* TASK REQUIREMENTS: Filter the records below for the word "Example". Copy each line that holds it.

+ + + + +

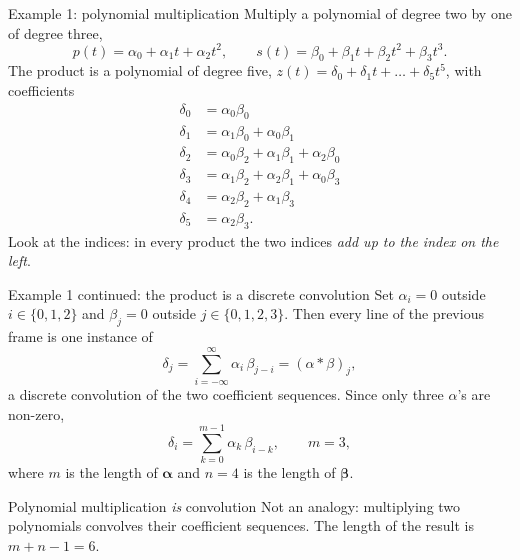 \documentclass[10pt,aspectratio=169]{beamer}
\begin{document}
\begin{frame}{Example 1: polynomial multiplication}
\small
Multiply a polynomial of degree two by one of degree three,
\[
  p(t)=\alpha_0+\alpha_1t+\alpha_2t^{2},\qquad
  s(t)=\beta_0+\beta_1t+\beta_2t^{2}+\beta_3t^{3}.
\]
The product is a polynomial of degree five,
$z(t)=\delta_0+\delta_1t+\dots+\delta_5t^{5}$, with coefficients
\begin{align*}
  \delta_0&=\alpha_0\beta_0\\
  \delta_1&=\alpha_1\beta_0+\alpha_0\beta_1\\
  \delta_2&=\alpha_0\beta_2+\alpha_1\beta_1+\alpha_2\beta_0\\
  \delta_3&=\alpha_1\beta_2+\alpha_2\beta_1+\alpha_0\beta_3\\
  \delta_4&=\alpha_2\beta_2+\alpha_1\beta_3\\
  \delta_5&=\alpha_2\beta_3 .
\end{align*}
Look at the indices: in every product the two indices \emph{add up to the
index on the left}.
\end{frame}

\begin{frame}{Example 1 continued: the product is a discrete convolution}
\small
Set $\alpha_i=0$ outside $i\in\{0,1,2\}$ and $\beta_j=0$ outside
$j\in\{0,1,2,3\}$.  Then every line of the previous frame is one instance
of
\[
  \delta_j=\sum_{i=-\infty}^{\infty}\alpha_i\,\beta_{j-i}=(\alpha*\beta)_j ,
\]
a discrete convolution of the two coefficient sequences.  Since only three
$\alpha$'s are non-zero,
\[
  \delta_i=\sum_{k=0}^{m-1}\alpha_k\,\beta_{i-k},\qquad m=3 ,
\]
where $m$ is the length of $\bm{\alpha}$ and $n=4$ is the length of
$\bm{\beta}$.
\begin{block}{Polynomial multiplication \emph{is} convolution}
Not an analogy: multiplying two polynomials convolves their coefficient
sequences.  The length of the result is $m+n-1=6$.
\end{block}
\end{frame}
\end{document}

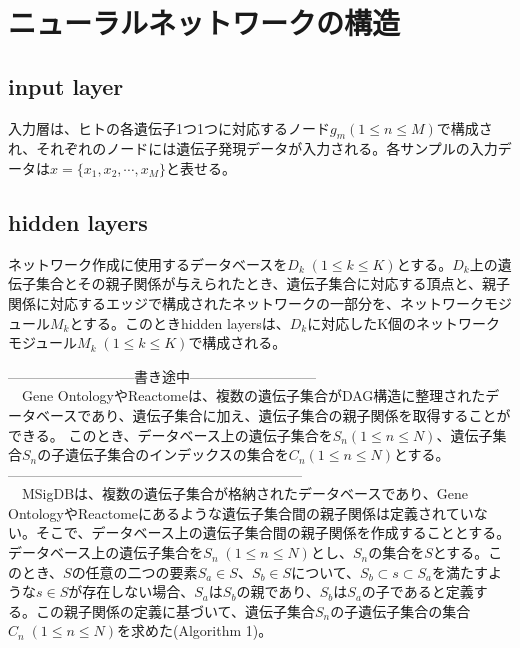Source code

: \documentclass[a4paper,12pt]{jsreport}
\begin{document}
\section{ニューラルネットワークの構造}
\begin{comment}
\#\#\#\#\#\#\#\#\#\#\# \\
input layer、hidden layer、output layerについて全体と図\\
input layerについて\\
hidden layerについて(GO・ractomeとMSigDBのモジュール設計手法)\\
ノードの数の決め方、エッジの計算方法、tanhとbatchnorm\\
output layerについて\\
\#\#\#\#\#\#\#\#\#\#\# \\
\end{comment}


\subsection{input layer}
入力層は、ヒトの各遺伝子1つ1つに対応するノード$g_m(1\leq n\leq M)$で構成され、それぞれのノードには遺伝子発現データが入力される。各サンプルの入力データは$x = \{x_1, x_2, \cdots, x_M\}$と表せる。


\subsection{hidden layers}
ネットワーク作成に使用するデータベースを$D_k \; (1\leq k\leq K)$とする。$D_k$上の遺伝子集合とその親子関係が与えられたとき、遺伝子集合に対応する頂点と、親子関係に対応するエッジで構成されたネットワークの一部分を、ネットワークモジュール$M_k$とする。このときhidden layersは、$D_k$に対応したK個のネットワークモジュール$M_k \; (1\leq k\leq K)$で構成される。


\color{blue}---------------------------書き途中---------------------------\\
\color{black}
　Gene OntologyやReactomeは、複数の遺伝子集合がDAG構造に整理されたデータベースであり、遺伝子集合に加え、遺伝子集合の親子関係を取得することができる。
このとき、データベース上の遺伝子集合を$S_n(1\leq n\leq N)$、遺伝子集合$S_n$の子遺伝子集合のインデックスの集合を$C_n(1\leq n\leq N)$とする。\\
\color{blue}---------------------------------------------------------------\\
\color{black}
 　MSigDBは、複数の遺伝子集合が格納されたデータベースであり、Gene OntologyやReactomeにあるような遺伝子集合間の親子関係は定義されていない。そこで、データベース上の遺伝子集合間の親子関係を作成することとする。データベース上の遺伝子集合を$S_n \; (1\leq n\leq N)$とし、$S_n$の集合を$S$とする。このとき、$S$の任意の二つの要素$S_a \in S$、$S_b \in S$について、$S_{b} \subset s \subset S_a$を満たすような$s \in S$が存在しない場合、$S_a$は$S_b$の親であり、$S_b$は$S_a$の子であると定義する。この親子関係の定義に基づいて、遺伝子集合$S_n$の子遺伝子集合の集合$C_n \; (1\leq n\leq N)$を求めた(Algorithm 1)。\\
 
\end{document}
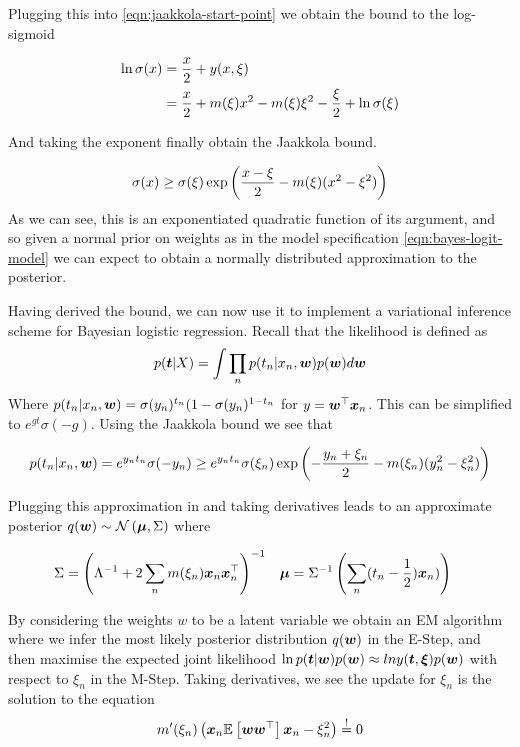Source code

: Plugging this into \eqref{eqn:jaakkola-start-point} we obtain the bound to the log-sigmoid

\begin{align}
\begin{split}
\ln \sigma(x) & = \frac{x}{2} + y(x, \xi) \\
 & = \frac{x}{2} + m(\xi)x^2 - m(\xi)\xi^2 - \frac{\xi}{2} + \ln \sigma(\xi)
\end{split}
\end{align}

And taking the exponent finally obtain the Jaakkola\cite{Jaakkola1997} bound.

\begin{align}
\sigma(x) \geq \sigma(\xi)\exp \left(\frac{x - \xi}{2} - m(\xi)(x^2 - \xi^2) \right)
\end{align}
As we can see, this is an exponentiated quadratic function of its argument, and so given a normal prior on weights as in the model specification \eqref{eqn:bayes-logit-model} we can expect to obtain a normally distributed approximation to the posterior.

Having derived the bound, we can now use it to implement a variational inference scheme for Bayesian logistic regression. Recall that the likelihood is defined as
\begin{align}
p(\bm t|X) = \int \prod_n p(t_n | x_n, \bm w) p(\bm w) d\bm w
\end{align}
Where $p(t_n | x_n, \bm w) = \sigma(y_n)^{t_n}(1- \sigma(y_n)^{1-t_n}$ for $y = \bm w^\top\bm x_n$. This can be simplified to $e^{gt}\sigma(-g)$. Using the Jaakkola bound we see that

\begin{equation}
p(t_n | x_n, \bm w) = e^{y_n t_n}\sigma(-y_n) \geq e^{y_n t_n} \sigma(\xi_n) \exp\left( -\frac{y_n + \xi_n}{2} - m(\xi_n)(y_n^2 - \xi_n^2)\right)
\end{equation}

Plugging this approximation in and taking derivatives leads to an approximate posterior $q(\bm w) \sim \mathcal{N} \left( {\bm \mu}, {\Sigma} \right)$ where

\begin{align}
\Sigma & = {\left( {\Lambda}^{-1} + 2 \sum_n m(\xi_n)\bm x_n\bm x_n^\top \right)}^{-1} & \bm \mu & = {\Sigma}^{-1} \left(\sum_n (t_n - \frac{1}{2}) \bm x_n)\right)
\end{align}

By considering the weights $w$ to be a latent variable we obtain an EM algorithm where we infer the most likely posterior distribution $q(\bm w)$ in the E-Step, and then maximise the expected joint likelihood $\ln p(\bm t| \bm w)p(\bm w) \approx ln y(\bm t, \bm \xi)p(\bm w)$  with respect to $\xi_n$ in the M-Step. Taking derivatives, we see the update for $\xi_n$ is the solution to the equation
\begin{align}
m'(\xi_n) \left( \bm x_n \mathbb{E}_{ {  } }\left[ \bm w\bm w^\top \right]\bm x_n - \xi^2_n \right) \overset{!}{=} 0
\end{align}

+ + + + +

* RESULT BELOW:
\begin{frame}{Example 1: polynomial multiplication}
\begin{frame}{Example 1 continued: the product is a discrete convolution}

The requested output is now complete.